Said Alhas: “They are killing our Circassian brothers in Syria. I am carrying out this protest in the name of not remaining silent about these deaths. I have siblings, relatives and friends in Syria. All around the world, the Circassians have no one backing them, and despite the fact that they do not take sides in war, they are the ones who are in the greatest pain.” Wearing traditional Circassian clothing as he carried out his protest, Alhas’ goal was to attract attention to a problem that has been overshadowed in Syria by other events.
And so now, aside from Syrians of Sunni Arab descent, Syrian Circassians have also begun to flow into Turkey. Other than Turkey, Syrian Circassians tend to also go to Jordan, where they have many relatives. There are also Syrian Circassians who have begun to move to the Russian Federation (Adygea and Kabardino-Balkaria republics), as well as to the United Arab Emirates, Lebanon, the US and various EU countries. One significant dimension to the flight of the Syrian Circassians from Syria is that, as a part of their traditional character, they tend to be very connected to wherever they are residing. They do not generally flee from the countries where they are citizens; instead, they will stay, defending the state structure until the very end. And so, the growing numbers of Syrian Circassian citizens who are leaving Syria for other countries, not to mention the significant numbers of Syrian Circassian youth who are joining the flanks of the Syrian opposition forces, are new signs that the Bashar al-Assad regime is reaching its final stages.

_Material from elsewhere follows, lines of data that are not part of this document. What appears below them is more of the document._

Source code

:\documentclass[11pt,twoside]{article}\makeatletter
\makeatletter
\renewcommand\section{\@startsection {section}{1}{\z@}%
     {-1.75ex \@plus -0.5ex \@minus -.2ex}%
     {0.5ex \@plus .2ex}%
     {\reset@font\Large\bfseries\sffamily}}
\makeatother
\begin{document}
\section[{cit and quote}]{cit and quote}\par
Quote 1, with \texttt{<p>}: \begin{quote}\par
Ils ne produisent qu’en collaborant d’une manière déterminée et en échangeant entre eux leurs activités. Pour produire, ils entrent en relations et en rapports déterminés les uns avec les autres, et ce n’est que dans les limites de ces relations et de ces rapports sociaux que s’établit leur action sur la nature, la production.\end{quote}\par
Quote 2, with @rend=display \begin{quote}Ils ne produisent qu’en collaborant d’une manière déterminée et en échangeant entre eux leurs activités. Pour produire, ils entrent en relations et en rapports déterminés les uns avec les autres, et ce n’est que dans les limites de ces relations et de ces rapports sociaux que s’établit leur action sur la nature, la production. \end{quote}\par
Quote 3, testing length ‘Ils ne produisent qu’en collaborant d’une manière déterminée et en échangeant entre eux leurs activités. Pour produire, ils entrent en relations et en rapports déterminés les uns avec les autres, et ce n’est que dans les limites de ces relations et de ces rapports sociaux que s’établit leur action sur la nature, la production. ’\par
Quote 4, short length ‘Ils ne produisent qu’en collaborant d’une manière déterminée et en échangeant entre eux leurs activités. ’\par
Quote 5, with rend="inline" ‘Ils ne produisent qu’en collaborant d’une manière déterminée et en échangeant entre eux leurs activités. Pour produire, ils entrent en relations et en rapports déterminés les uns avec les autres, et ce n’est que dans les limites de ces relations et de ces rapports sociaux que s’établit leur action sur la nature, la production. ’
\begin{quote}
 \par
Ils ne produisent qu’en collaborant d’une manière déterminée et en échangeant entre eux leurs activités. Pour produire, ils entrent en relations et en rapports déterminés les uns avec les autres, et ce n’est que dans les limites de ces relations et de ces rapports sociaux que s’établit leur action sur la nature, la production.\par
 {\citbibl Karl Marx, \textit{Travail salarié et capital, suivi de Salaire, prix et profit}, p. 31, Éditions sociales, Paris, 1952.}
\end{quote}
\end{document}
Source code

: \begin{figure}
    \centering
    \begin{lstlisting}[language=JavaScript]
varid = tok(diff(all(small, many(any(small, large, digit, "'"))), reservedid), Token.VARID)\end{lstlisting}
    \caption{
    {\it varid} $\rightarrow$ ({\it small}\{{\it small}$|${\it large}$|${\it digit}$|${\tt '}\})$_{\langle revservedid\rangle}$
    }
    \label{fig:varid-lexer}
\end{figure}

The settlement of Circassians in Syria took place in two different stages. The first stage was after 1864, when they came straight to Syria from the Northern Caucuses. The second stage was after the 1877-1878 Ottoman-Russian war, when they came via the Balkans to Syria. When Hatay was added to the lands of the Turkish Republic in 1939, years after the collapse of the Ottoman Empire, some Circassians became a part of Hatay, while others remained within Syrian borders. The majority of Circassians in Syria could be found living in and around the Golan Heights, Transjordan, Hama, Homs and Aleppo. The final group of Circassians to migrate to Syria came after World War II. Today in Syria there are somewhere between 90,000 and 100,000 Circassians, living mostly in Damascus, Aleppo and Humus. In short, the Circassians are a part of Syrian society.
Even though the Circassians in Syria have tried to remain neutral, they were forced in the end to take sides in the recent conflict. At the start of November, when opposition forces took shelter in the Circassian village of Marj as-Sultan, Assad’s forces bombed the village. All 2,500 people living in the village were forced to flee, with villagers heading mostly to the nearby Circassian village of Qudsiyyah, and some going to the Circassian district in Damascus called Rukn-Eddin. Rukn-Eddin is, in itself, a city district composed largely of Circassians who came from the Golan Heights during the Arab-Israeli war.
As of July 2012, more and more Circassian Syrians are taking shelter in Turkey. Most of them are heading for Reyhanlı, where they have relatives. In fact, there are around 1,000 Circassians with Turkish citizenship living in and around Reyhanlı. Families who have moved to Reyhanlı are being supported by the Reyhanlı Çerkes Derneği (Adige Hase), or the Reyhanlı Circassian Association. Under the leadership of association president Uğur Pihava, the Syrian Crisis Committee was even formed. This committee helps those who have fled Syria settle into new homes. The network of support created by the committee helps people receive electricity, water, heating and food needs.
And so the false borders of World War I are melting on the Reyhanlı-Syria axis. As for Reyhanlı, it is just grateful to be able to help its Syrian relatives.